## On the Computation of the Characteristic Polynomial of a Hypergraph

- Sept. 7, 2018
- 2:30 p.m.
- LeConte 317R

## Abstract

The characteristic polynomial of a k-uniform hypergraph is the resultant of a system of homogeneous equations of degree $k-1$. When $k=2$, the resultant is simply the determinant and this computation can be performed in polynomial time. However, when $k>2$ the resultant is known to be NP-hard to compute in general. We provide an alternative way to determine the characteristic polynomial of a hypergraph by proving that a polynomial is uniquely determined by its roots (with unknown multiplicities) and a particular set of coefficients. This proof can be translated into an algorithm and we further prove that said algorithm is stable for monic polynomials with integer coefficients. We then discuss how the spectrum (without multiplicity) of a hypergraph can be computed using a method of Lu and Man.
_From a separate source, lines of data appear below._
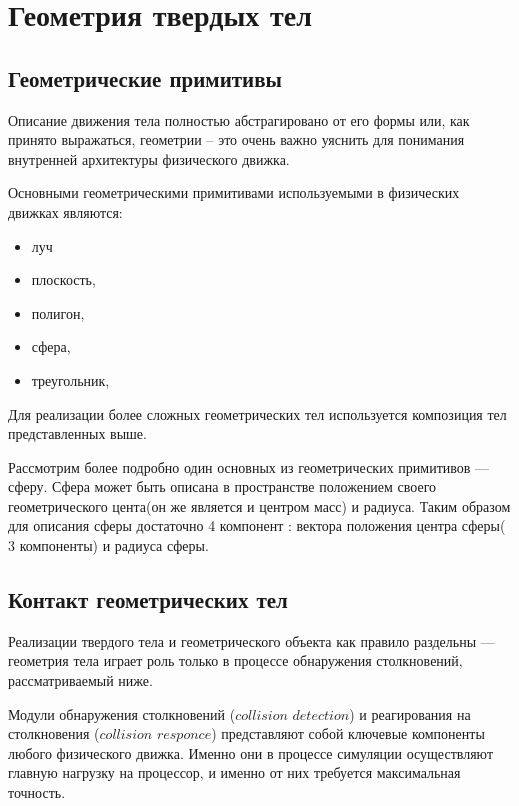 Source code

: \chapter{Геометрия твердых тел}
\section{Геометрические примитивы}
Описание движения тела полностью абстрагировано от его формы
или, как принято выражаться, геометрии – это очень важно
уяснить для понимания внутренней архитектуры физического
движка.

Основными геометрическими примитивами используемыми в физических движках являются:
\begin{itemize}
 \item  луч 
 \item  плоскость,
 \item  полигон,
 \item  сфера,
 \item  треугольник,
 \end{itemize}
Для реализации более сложных геометрических тел используется композиция тел представленных выше.

Рассмотрим более подробно один основных из геометрических примитивов --- сферу.
Сфера может быть описана в пространстве положением своего геометрического цента(он же является и центром масс)
и радиуса. Таким образом для описания сферы достаточно 4 компонент : вектора положения центра сферы( 3 компоненты) и радиуса сферы.


\section{Контакт геометрических тел}
Реализации твердого тела и геометрического объекта как правило раздельны --- геометрия тела играет роль только в
процессе обнаружения столкновений, рассматриваемый ниже.

Модули обнаружения столкновений ($collision$ $detection$) и реагирования на столкновения ($collision$ $responce$) представляют 
собой ключевые компоненты любого физического движка. Именно они в процессе симуляции осуществляют главную нагрузку на
процессор, и именно от них требуется максимальная точность.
We further provide a combinatorial formula for the coefficients of the characteristic polynomial of a hypergraph. We demonstrate how these methods, when combined, can determine the characteristic polynomial of the Rowling hypergraph when traditional solvers have failed to do so. We conclude by discussing the software and computational resources used to perform such computations and the current state of computing the characteristic polynomial of the Fano plane. Special thanks will be given to the University of South Carolina Research Cyberinfrastructure program (RCI) for their assistance with high performance computing resources.